Когда Марков произнес свои слова, из ложи печати было видно, как председатель сделался совершенно бледным, потом встал, как будто что-то обдумывая. Бобринский схватился за графин, очевидно боясь, чтобы Марков не позволил себе еще какой-нибудь выходки. Затем председатель взял из рук Бобринского звонок, позвонил и, обратившись к Думе, сказал: «Депутат Марков 2-ой позволил себе тяжело оскорбить председателя Думы в беспримерных выражениях. Поэтому я передаю председательствование старшему товарищу, который доложит Г. Думе весь инцидент и предложит его обсудить». «Как он оскорбил? Что он сказал?» — послышалось с депутатских мест. Председатель ответил: «Господа, это доложит вам граф Бобринский», — и ушел.

вернуться

230

Марков I, Н. Л. (р. в 1841 г.) — действ, ст. сов., дворянин: председатель правления Юго-Восточн. ж. д.; член III и IV Гос.

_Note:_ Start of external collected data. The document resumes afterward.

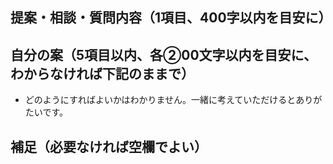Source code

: ## 提案・相談・質問内容（1項目、400字以内を目安に）



## 自分の案（5項目以内、各②00文字以内を目安に、わからなければ下記のままで）

- どのようにすればよいかはわかりません。一緒に考えていただけるとありがたいです。

## 補足（必要なければ空欄でよい）

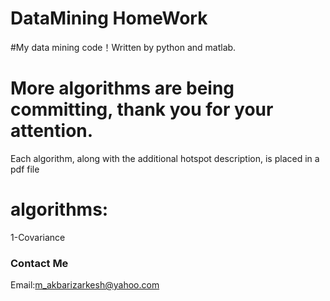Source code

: DataMining HomeWork
==========
#My data mining code！Written by python and matlab.

More algorithms are being committing, thank you for your attention.  
==========

Each algorithm, along with the additional hotspot description, is placed in a pdf file

# algorithms:

1-Covariance 


### Contact Me

Email:m_akbarizarkesh@yahoo.com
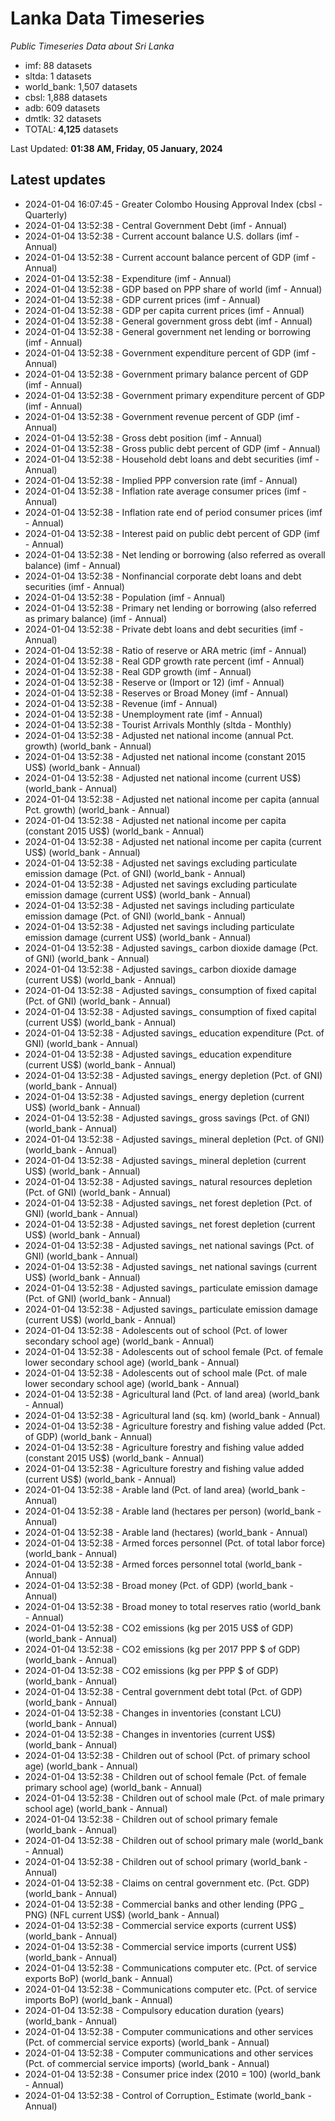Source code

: # Lanka Data Timeseries
*Public Timeseries Data about Sri Lanka*

* imf: 88 datasets
* sltda: 1 datasets
* world_bank: 1,507 datasets
* cbsl: 1,888 datasets
* adb: 609 datasets
* dmtlk: 32 datasets
* TOTAL: **4,125** datasets

Last Updated: **01:38 AM, Friday, 05 January, 2024**

## Latest updates

* 2024-01-04 16:07:45 - Greater Colombo Housing Approval Index (cbsl - Quarterly)
* 2024-01-04 13:52:38 - Central Government Debt (imf - Annual)
* 2024-01-04 13:52:38 - Current account balance U.S. dollars (imf - Annual)
* 2024-01-04 13:52:38 - Current account balance percent of GDP (imf - Annual)
* 2024-01-04 13:52:38 - Expenditure (imf - Annual)
* 2024-01-04 13:52:38 - GDP based on PPP share of world (imf - Annual)
* 2024-01-04 13:52:38 - GDP current prices (imf - Annual)
* 2024-01-04 13:52:38 - GDP per capita current prices (imf - Annual)
* 2024-01-04 13:52:38 - General government gross debt (imf - Annual)
* 2024-01-04 13:52:38 - General government net lending or borrowing (imf - Annual)
* 2024-01-04 13:52:38 - Government expenditure percent of GDP (imf - Annual)
* 2024-01-04 13:52:38 - Government primary balance percent of GDP (imf - Annual)
* 2024-01-04 13:52:38 - Government primary expenditure percent of GDP (imf - Annual)
* 2024-01-04 13:52:38 - Government revenue percent of GDP (imf - Annual)
* 2024-01-04 13:52:38 - Gross debt position (imf - Annual)
* 2024-01-04 13:52:38 - Gross public debt percent of GDP (imf - Annual)
* 2024-01-04 13:52:38 - Household debt loans and debt securities (imf - Annual)
* 2024-01-04 13:52:38 - Implied PPP conversion rate (imf - Annual)
* 2024-01-04 13:52:38 - Inflation rate average consumer prices (imf - Annual)
* 2024-01-04 13:52:38 - Inflation rate end of period consumer prices (imf - Annual)
* 2024-01-04 13:52:38 - Interest paid on public debt percent of GDP (imf - Annual)
* 2024-01-04 13:52:38 - Net lending or borrowing (also referred as overall balance) (imf - Annual)
* 2024-01-04 13:52:38 - Nonfinancial corporate debt loans and debt securities (imf - Annual)
* 2024-01-04 13:52:38 - Population (imf - Annual)
* 2024-01-04 13:52:38 - Primary net lending or borrowing (also referred as primary balance) (imf - Annual)
* 2024-01-04 13:52:38 - Private debt loans and debt securities (imf - Annual)
* 2024-01-04 13:52:38 - Ratio of reserve or ARA metric (imf - Annual)
* 2024-01-04 13:52:38 - Real GDP growth rate percent (imf - Annual)
* 2024-01-04 13:52:38 - Real GDP growth (imf - Annual)
* 2024-01-04 13:52:38 - Reserve or (Import or 12) (imf - Annual)
* 2024-01-04 13:52:38 - Reserves or Broad Money (imf - Annual)
* 2024-01-04 13:52:38 - Revenue (imf - Annual)
* 2024-01-04 13:52:38 - Unemployment rate (imf - Annual)
* 2024-01-04 13:52:38 - Tourist Arrivals Monthly (sltda - Monthly)
* 2024-01-04 13:52:38 - Adjusted net national income (annual Pct. growth) (world_bank - Annual)
* 2024-01-04 13:52:38 - Adjusted net national income (constant 2015 US$) (world_bank - Annual)
* 2024-01-04 13:52:38 - Adjusted net national income (current US$) (world_bank - Annual)
* 2024-01-04 13:52:38 - Adjusted net national income per capita (annual Pct. growth) (world_bank - Annual)
* 2024-01-04 13:52:38 - Adjusted net national income per capita (constant 2015 US$) (world_bank - Annual)
* 2024-01-04 13:52:38 - Adjusted net national income per capita (current US$) (world_bank - Annual)
* 2024-01-04 13:52:38 - Adjusted net savings excluding particulate emission damage (Pct. of GNI) (world_bank - Annual)
* 2024-01-04 13:52:38 - Adjusted net savings excluding particulate emission damage (current US$) (world_bank - Annual)
* 2024-01-04 13:52:38 - Adjusted net savings including particulate emission damage (Pct. of GNI) (world_bank - Annual)
* 2024-01-04 13:52:38 - Adjusted net savings including particulate emission damage (current US$) (world_bank - Annual)
* 2024-01-04 13:52:38 - Adjusted savings_ carbon dioxide damage (Pct. of GNI) (world_bank - Annual)
* 2024-01-04 13:52:38 - Adjusted savings_ carbon dioxide damage (current US$) (world_bank - Annual)
* 2024-01-04 13:52:38 - Adjusted savings_ consumption of fixed capital (Pct. of GNI) (world_bank - Annual)
* 2024-01-04 13:52:38 - Adjusted savings_ consumption of fixed capital (current US$) (world_bank - Annual)
* 2024-01-04 13:52:38 - Adjusted savings_ education expenditure (Pct. of GNI) (world_bank - Annual)
* 2024-01-04 13:52:38 - Adjusted savings_ education expenditure (current US$) (world_bank - Annual)
* 2024-01-04 13:52:38 - Adjusted savings_ energy depletion (Pct. of GNI) (world_bank - Annual)
* 2024-01-04 13:52:38 - Adjusted savings_ energy depletion (current US$) (world_bank - Annual)
* 2024-01-04 13:52:38 - Adjusted savings_ gross savings (Pct. of GNI) (world_bank - Annual)
* 2024-01-04 13:52:38 - Adjusted savings_ mineral depletion (Pct. of GNI) (world_bank - Annual)
* 2024-01-04 13:52:38 - Adjusted savings_ mineral depletion (current US$) (world_bank - Annual)
* 2024-01-04 13:52:38 - Adjusted savings_ natural resources depletion (Pct. of GNI) (world_bank - Annual)
* 2024-01-04 13:52:38 - Adjusted savings_ net forest depletion (Pct. of GNI) (world_bank - Annual)
* 2024-01-04 13:52:38 - Adjusted savings_ net forest depletion (current US$) (world_bank - Annual)
* 2024-01-04 13:52:38 - Adjusted savings_ net national savings (Pct. of GNI) (world_bank - Annual)
* 2024-01-04 13:52:38 - Adjusted savings_ net national savings (current US$) (world_bank - Annual)
* 2024-01-04 13:52:38 - Adjusted savings_ particulate emission damage (Pct. of GNI) (world_bank - Annual)
* 2024-01-04 13:52:38 - Adjusted savings_ particulate emission damage (current US$) (world_bank - Annual)
* 2024-01-04 13:52:38 - Adolescents out of school (Pct. of lower secondary school age) (world_bank - Annual)
* 2024-01-04 13:52:38 - Adolescents out of school female (Pct. of female lower secondary school age) (world_bank - Annual)
* 2024-01-04 13:52:38 - Adolescents out of school male (Pct. of male lower secondary school age) (world_bank - Annual)
* 2024-01-04 13:52:38 - Agricultural land (Pct. of land area) (world_bank - Annual)
* 2024-01-04 13:52:38 - Agricultural land (sq. km) (world_bank - Annual)
* 2024-01-04 13:52:38 - Agriculture forestry and fishing value added (Pct. of GDP) (world_bank - Annual)
* 2024-01-04 13:52:38 - Agriculture forestry and fishing value added (constant 2015 US$) (world_bank - Annual)
* 2024-01-04 13:52:38 - Agriculture forestry and fishing value added (current US$) (world_bank - Annual)
* 2024-01-04 13:52:38 - Arable land (Pct. of land area) (world_bank - Annual)
* 2024-01-04 13:52:38 - Arable land (hectares per person) (world_bank - Annual)
* 2024-01-04 13:52:38 - Arable land (hectares) (world_bank - Annual)
* 2024-01-04 13:52:38 - Armed forces personnel (Pct. of total labor force) (world_bank - Annual)
* 2024-01-04 13:52:38 - Armed forces personnel total (world_bank - Annual)
* 2024-01-04 13:52:38 - Broad money (Pct. of GDP) (world_bank - Annual)
* 2024-01-04 13:52:38 - Broad money to total reserves ratio (world_bank - Annual)
* 2024-01-04 13:52:38 - CO2 emissions (kg per 2015 US$ of GDP) (world_bank - Annual)
* 2024-01-04 13:52:38 - CO2 emissions (kg per 2017 PPP $ of GDP) (world_bank - Annual)
* 2024-01-04 13:52:38 - CO2 emissions (kg per PPP $ of GDP) (world_bank - Annual)
* 2024-01-04 13:52:38 - Central government debt total (Pct. of GDP) (world_bank - Annual)
* 2024-01-04 13:52:38 - Changes in inventories (constant LCU) (world_bank - Annual)
* 2024-01-04 13:52:38 - Changes in inventories (current US$) (world_bank - Annual)
* 2024-01-04 13:52:38 - Children out of school (Pct. of primary school age) (world_bank - Annual)
* 2024-01-04 13:52:38 - Children out of school female (Pct. of female primary school age) (world_bank - Annual)
* 2024-01-04 13:52:38 - Children out of school male (Pct. of male primary school age) (world_bank - Annual)
* 2024-01-04 13:52:38 - Children out of school primary female (world_bank - Annual)
* 2024-01-04 13:52:38 - Children out of school primary male (world_bank - Annual)
* 2024-01-04 13:52:38 - Children out of school primary (world_bank - Annual)
* 2024-01-04 13:52:38 - Claims on central government etc. (Pct. GDP) (world_bank - Annual)
* 2024-01-04 13:52:38 - Commercial banks and other lending (PPG _ PNG) (NFL current US$) (world_bank - Annual)
* 2024-01-04 13:52:38 - Commercial service exports (current US$) (world_bank - Annual)
* 2024-01-04 13:52:38 - Commercial service imports (current US$) (world_bank - Annual)
* 2024-01-04 13:52:38 - Communications computer etc. (Pct. of service exports BoP) (world_bank - Annual)
* 2024-01-04 13:52:38 - Communications computer etc. (Pct. of service imports BoP) (world_bank - Annual)
* 2024-01-04 13:52:38 - Compulsory education duration (years) (world_bank - Annual)
* 2024-01-04 13:52:38 - Computer communications and other services (Pct. of commercial service exports) (world_bank - Annual)
* 2024-01-04 13:52:38 - Computer communications and other services (Pct. of commercial service imports) (world_bank - Annual)
* 2024-01-04 13:52:38 - Consumer price index (2010 = 100) (world_bank - Annual)
* 2024-01-04 13:52:38 - Control of Corruption_ Estimate (world_bank - Annual)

Думы, октябрист.

вернуться

231

Панчулидзев, С. А. — управляющий архивом Гос. Совета.

вернуться

232

Трубецкой, Е. Н., князь, — проф. Моск, ун-та, кандидат в «кабинет общественных деятелей», который проектировал Витте в октябре 1905 г. Вступив осенью 1905 г. в кадетскую партию, вскоре вышел из нее и принял активное участие в организации партии «мирного обновления». (См. «Письмо кн. Е. Н. Трубецкого Николаю Романову но поводу роспуска I Гос. Думы»— «Кр. Архив», т. X, 1925 г.)

вернуться

233

Общеземский съезд в Москве в 1916 г., открывшийся 9 декабря речью «по текущему моменту» кн. Г. Е. Львова, вынес резолюцию: «Должно быть создано правительство, достойное великого народа и сильное ответственностью перед народом и народным представительством, и только когда это совершится, самые великие трудности, стоящие перед Россией, не окажутся для нее непреодолимыми. Пусть Гос. Дума в начатой ею решительной борьбе, памятуя о своей великой ответственности, оправдает те ожидания, с которыми к ней обращается вся страна, и пусть вся страна живет одной волей — спасти Россию. Время не терпит, истекают все сроки и отсрочки, данные нам историей».